**GOAL OF THE EXERCISE**
Please transcribe the lines below exactly, and leave every image behind.

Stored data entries
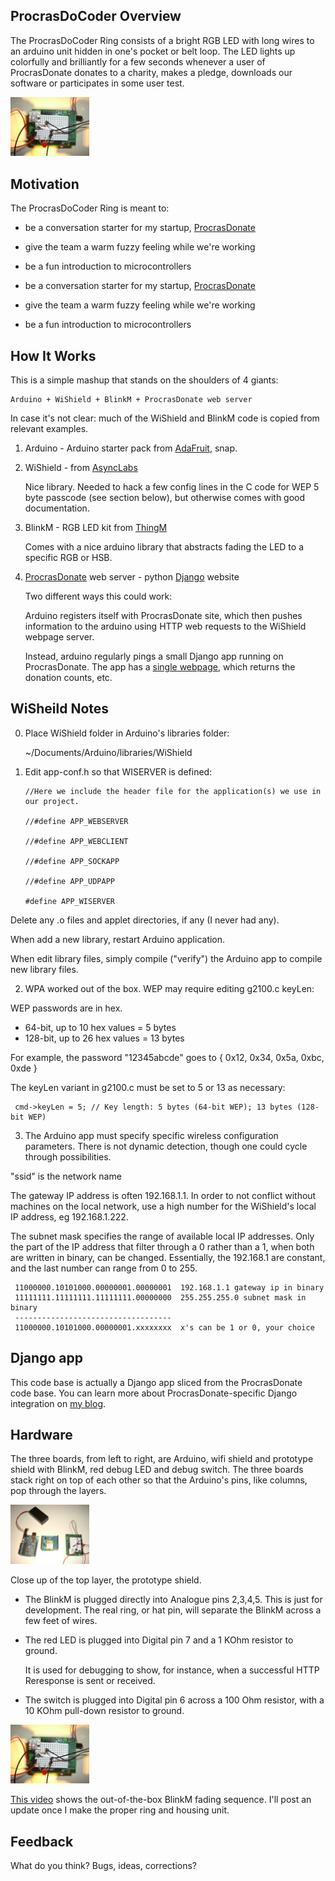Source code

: 
## ProcrasDoCoder Overview

The ProcrasDoCoder Ring consists of a bright RGB LED with long wires to
an arduino unit hidden in one's pocket or belt loop. The LED lights up
colorfully and brilliantly for a few seconds whenever a user of
ProcrasDonate donates to a charity, makes a pledge, downloads our
software or participates in some user test.

<img src="http://github.com/diN0bot/ProcrasDoCoder/raw/master/docs/circuit2.JPG" width="25%" />

## Motivation

The ProcrasDoCoder Ring is meant to:

*   be a conversation starter for my startup, [ProcrasDonate](http://procrasdonate.com)
*   give the team a warm fuzzy feeling while we're working 
*   be a fun introduction to microcontrollers

*   be a conversation starter for my startup, [ProcrasDonate](http://procrasdonate.com)

*   give the team a warm fuzzy feeling while we're working 

*   be a fun introduction to microcontrollers

## How It Works

This is a simple mashup that stands on the shoulders of 4 giants:

    Arduino + WiShield + BlinkM + ProcrasDonate web server

In case it's not clear: much of the WiShield and BlinkM code is copied
from relevant examples.

1. Arduino - Arduino starter pack from [AdaFruit](http://adafruit.com), snap.

2. WiShield - from [AsyncLabs](http://asynclabs.com/wiki/index.php?title=WiShield_1.0)

    Nice library. Needed to hack a few config lines in the C code for WEP
    5 byte passcode (see section below), but otherwise comes with good
    documentation.

3. BlinkM - RGB LED kit from [ThingM](http://blinkm.thingm.com/)

    Comes with a nice arduino library that abstracts fading the LED to a
    specific RGB or HSB.

4. [ProcrasDonate](http://ProcrasDonate.com) web server - python [Django](http://djangoproject.com) website

    Two different ways this could work:

    Arduino registers itself with ProcrasDonate site, which then pushes
    information to the arduino using HTTP web requests to the WiShield
    webpage server.

    Instead, arduino regularly pings a small Django app running on
    ProcrasDonate. The app has a [single
    webpage](http://procrasdonate.com/procrasdocoder), which returns the
    donation counts, etc.


## WiSheild Notes

0. Place WiShield folder in Arduino's libraries folder:

     ~/Documents/Arduino/libraries/WiShield

1. Edit app-conf.h so that WISERVER is defined:

       //Here we include the header file for the application(s) we use in our project.

       //#define APP_WEBSERVER

       //#define APP_WEBCLIENT

       //#define APP_SOCKAPP

       //#define APP_UDPAPP

       #define APP_WISERVER

Delete any .o files and applet directories, if any (I never had any).

When add a new library, restart Arduino application.

When edit library files, simply compile ("verify") the Arduino app to compile new library files.

2. WPA worked out of the box. WEP may require editing g2100.c keyLen:

WEP passwords are in hex.
 *    64-bit, up to 10 hex values = 5 bytes
 *    128-bit, up to 26 hex values = 13 bytes

For example, the password "12345abcde" goes to { 0x12, 0x34, 0x5a, 0xbc, 0xde }

The keyLen variant in g2100.c must be set to 5 or 13 as necessary:

     cmd->keyLen = 5; // Key length: 5 bytes (64-bit WEP); 13 bytes (128-bit WEP)

3. The Arduino app must specify specific wireless configuration parameters. There is not dynamic detection, though one could cycle through possibilities.

"ssid" is the network name

The gateway IP address is often 192.168.1.1. In order to not conflict
without machines on the local network, use a high number for the
WiShield's local IP address, eg 192.168.1.222.

The subnet mask specifies the range of available local IP
addresses. Only the part of the IP address that filter through a 0
rather than a 1, when both are written in binary, can be
changed. Essentially, the 192.168.1 are constant, and the last number can
range from 0 to 255.

     11000000.10101000.00000001.00000001  192.168.1.1 gateway ip in binary
     11111111.11111111.11111111.00000000  255.255.255.0 subnet mask in binary
     -----------------------------------
     11000000.10101000.00000001.xxxxxxxx  x's can be 1 or 0, your choice

## Django app

This code base is actually a Django app sliced from the ProcrasDonate
code base. You can learn more about ProcrasDonate-specific Django
integration on [my blog](http://proudly.procrasdonate.com).

## Hardware

The three boards, from left to right, are Arduino, wifi shield and
prototype shield with BlinkM, red debug LED and debug switch. The three
boards stack right on top of each other so that the Arduino's pins, like
columns, pop through the layers.

<img src="http://github.com/diN0bot/ProcrasDoCoder/raw/master/docs/layers.JPG" width="25%" />

Close up of the top layer, the prototype shield. 

 *    The BlinkM is plugged directly into Analogue pins 2,3,4,5. This is
      just for development. The real ring, or hat pin, will separate the
      BlinkM across a few feet of wires.

 *    The red LED is plugged into Digital pin 7 and a 1 KOhm resistor to ground.

      It is used for debugging to show, for instance, when a successful
      HTTP Reresponse is sent or received.

 * The switch is plugged into Digital pin 6 across a 100 Ohm
      resistor, with a 10 KOhm pull-down resistor to ground.

<img src="http://github.com/diN0bot/ProcrasDoCoder/raw/master/docs/circuit2.JPG" width="25%" />

[This
video](http://www.youtube.com/watch?v=yvCtAjzHpDE&feature=youtube_gdata)
shows the out-of-the-box BlinkM fading sequence. I'll post an update
once I make the proper ring and housing unit.

## Feedback

What do you think? Bugs, ideas, corrections?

**SOLUTION TO THIS TASK**
Source code

: 
## ProcrasDoCoder Overview

The ProcrasDoCoder Ring consists of a bright RGB LED with long wires to
an arduino unit hidden in one's pocket or belt loop. The LED lights up
colorfully and brilliantly for a few seconds whenever a user of
ProcrasDonate donates to a charity, makes a pledge, downloads our
software or participates in some user test.

<img src="http://github.com/diN0bot/ProcrasDoCoder/raw/master/docs/circuit2.JPG" width="25%" />

## Motivation

The ProcrasDoCoder Ring is meant to:

*   be a conversation starter for my startup, [ProcrasDonate](http://procrasdonate.com)
*   give the team a warm fuzzy feeling while we're working 
*   be a fun introduction to microcontrollers

*   be a conversation starter for my startup, [ProcrasDonate](http://procrasdonate.com)

*   give the team a warm fuzzy feeling while we're working 

*   be a fun introduction to microcontrollers

## How It Works

This is a simple mashup that stands on the shoulders of 4 giants:

    Arduino + WiShield + BlinkM + ProcrasDonate web server

In case it's not clear: much of the WiShield and BlinkM code is copied
from relevant examples.

1. Arduino - Arduino starter pack from [AdaFruit](http://adafruit.com), snap.

2. WiShield - from [AsyncLabs](http://asynclabs.com/wiki/index.php?title=WiShield_1.0)

    Nice library. Needed to hack a few config lines in the C code for WEP
    5 byte passcode (see section below), but otherwise comes with good
    documentation.

3. BlinkM - RGB LED kit from [ThingM](http://blinkm.thingm.com/)

    Comes with a nice arduino library that abstracts fading the LED to a
    specific RGB or HSB.

4. [ProcrasDonate](http://ProcrasDonate.com) web server - python [Django](http://djangoproject.com) website

    Two different ways this could work:

    Arduino registers itself with ProcrasDonate site, which then pushes
    information to the arduino using HTTP web requests to the WiShield
    webpage server.

    Instead, arduino regularly pings a small Django app running on
    ProcrasDonate. The app has a [single
    webpage](http://procrasdonate.com/procrasdocoder), which returns the
    donation counts, etc.


## WiSheild Notes

0. Place WiShield folder in Arduino's libraries folder:

     ~/Documents/Arduino/libraries/WiShield

1. Edit app-conf.h so that WISERVER is defined:

       //Here we include the header file for the application(s) we use in our project.

       //#define APP_WEBSERVER

       //#define APP_WEBCLIENT

       //#define APP_SOCKAPP

       //#define APP_UDPAPP

       #define APP_WISERVER

Delete any .o files and applet directories, if any (I never had any).

When add a new library, restart Arduino application.

When edit library files, simply compile ("verify") the Arduino app to compile new library files.

2. WPA worked out of the box. WEP may require editing g2100.c keyLen:

WEP passwords are in hex.
 *    64-bit, up to 10 hex values = 5 bytes
 *    128-bit, up to 26 hex values = 13 bytes

For example, the password "12345abcde" goes to { 0x12, 0x34, 0x5a, 0xbc, 0xde }

The keyLen variant in g2100.c must be set to 5 or 13 as necessary:

     cmd->keyLen = 5; // Key length: 5 bytes (64-bit WEP); 13 bytes (128-bit WEP)

3. The Arduino app must specify specific wireless configuration parameters. There is not dynamic detection, though one could cycle through possibilities.

"ssid" is the network name

The gateway IP address is often 192.168.1.1. In order to not conflict
without machines on the local network, use a high number for the
WiShield's local IP address, eg 192.168.1.222.

The subnet mask specifies the range of available local IP
addresses. Only the part of the IP address that filter through a 0
rather than a 1, when both are written in binary, can be
changed. Essentially, the 192.168.1 are constant, and the last number can
range from 0 to 255.

     11000000.10101000.00000001.00000001  192.168.1.1 gateway ip in binary
     11111111.11111111.11111111.00000000  255.255.255.0 subnet mask in binary
     -----------------------------------
     11000000.10101000.00000001.xxxxxxxx  x's can be 1 or 0, your choice

## Django app

This code base is actually a Django app sliced from the ProcrasDonate
code base. You can learn more about ProcrasDonate-specific Django
integration on [my blog](http://proudly.procrasdonate.com).

## Hardware

The three boards, from left to right, are Arduino, wifi shield and
prototype shield with BlinkM, red debug LED and debug switch. The three
boards stack right on top of each other so that the Arduino's pins, like
columns, pop through the layers.

<img src="http://github.com/diN0bot/ProcrasDoCoder/raw/master/docs/layers.JPG" width="25%" />

Close up of the top layer, the prototype shield. 

 *    The BlinkM is plugged directly into Analogue pins 2,3,4,5. This is
      just for development. The real ring, or hat pin, will separate the
      BlinkM across a few feet of wires.

 *    The red LED is plugged into Digital pin 7 and a 1 KOhm resistor to ground.

      It is used for debugging to show, for instance, when a successful
      HTTP Reresponse is sent or received.

 * The switch is plugged into Digital pin 6 across a 100 Ohm
      resistor, with a 10 KOhm pull-down resistor to ground.

<img src="http://github.com/diN0bot/ProcrasDoCoder/raw/master/docs/circuit2.JPG" width="25%" />

[This
video](http://www.youtube.com/watch?v=yvCtAjzHpDE&feature=youtube_gdata)
shows the out-of-the-box BlinkM fading sequence. I'll post an update
once I make the proper ring and housing unit.

## Feedback

What do you think? Bugs, ideas, corrections?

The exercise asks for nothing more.